He said: “What the [Scottish Government has] done is prioritise examinations because it suits their statistics.

"That’s alright in affluent middle class areas where people aren’t needing much work done, but in the Central Belt it’s just creating longer waiting lists.

“Most of the people I’m seeing need work done - they need two, three, four follow-up appointments, so that’s probably creating an even bigger backlog.

“What they’re measuring are people who’ve completed a course of treatment; what those stats aren’t measuring is the people who still need extensive work done.”

Dental leaders say the fee system must be replaced by a model which promotes patient care and enables practices to be financially secure while providing large amounts of NHS careDavid McColl

Mr McColl said he had repeatedly warned the Scottish Government that the model would worsen health inequalities by encouraging dentists to prioritise straightforward patients.

He said: “I said to people like [chief dental officer] Tom Ferris: ‘can you explain to me how your strategy is going to reduce health inequalities, because what you’re doing is increasing health inequalities?’.
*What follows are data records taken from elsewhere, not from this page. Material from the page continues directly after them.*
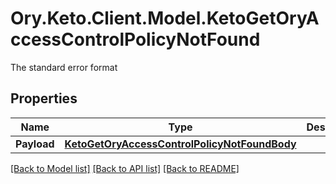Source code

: # Ory.Keto.Client.Model.KetoGetOryAccessControlPolicyNotFound
The standard error format
## Properties

Name | Type | Description | Notes
------------ | ------------- | ------------- | -------------
**Payload** | [**KetoGetOryAccessControlPolicyNotFoundBody**](KetoGetOryAccessControlPolicyNotFoundBody.md) |  | [optional] 

[[Back to Model list]](../README.md#documentation-for-models) [[Back to API list]](../README.md#documentation-for-api-endpoints) [[Back to README]](../README.md)

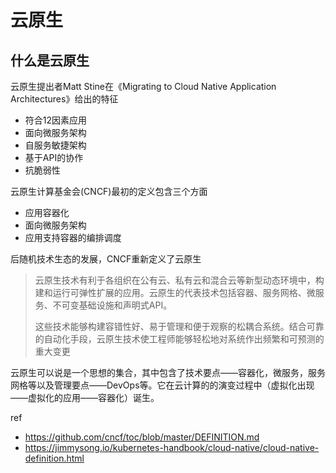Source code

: # 云原生

## 什么是云原生

云原生提出者Matt Stine在《Migrating to Cloud Native Application Architectures》给出的特征

- 符合12因素应用
- 面向微服务架构
- 自服务敏捷架构
- 基于API的协作
- 抗脆弱性



云原生计算基金会(CNCF)最初的定义包含三个方面

- 应用容器化
- 面向微服务架构
- 应用支持容器的编排调度

后随机技术生态的发展，CNCF重新定义了云原生

> 云原生技术有利于各组织在公有云、私有云和混合云等新型动态环境中，构建和运行可弹性扩展的应用。云原生的代表技术包括容器、服务网格、微服务、不可变基础设施和声明式API。
>
> 这些技术能够构建容错性好、易于管理和便于观察的松耦合系统。结合可靠的自动化手段，云原生技术使工程师能够轻松地对系统作出频繁和可预测的重大变更



云原生可以说是一个思想的集合，其中包含了技术要点——容器化，微服务，服务网格等以及管理要点——DevOps等。它在云计算的的演变过程中（虚拟化出现——虚拟化的应用——容器化）诞生。



ref

- https://github.com/cncf/toc/blob/master/DEFINITION.md
- https://jimmysong.io/kubernetes-handbook/cloud-native/cloud-native-definition.html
“The kind of person I want to get in and see is someone who needs one appointment, two at the most, because then I can get them in and out and get a 1.7 multiplier - or a 1.3 multiplier now - but if I’m getting in someone who needs four to six appointments, that’s going to take me six to nine months to get through, and I can’t claim until it’s completed.

“His answer was ‘we’re taking a holistical approach to health inequalities’. That doesn’t mean anything.”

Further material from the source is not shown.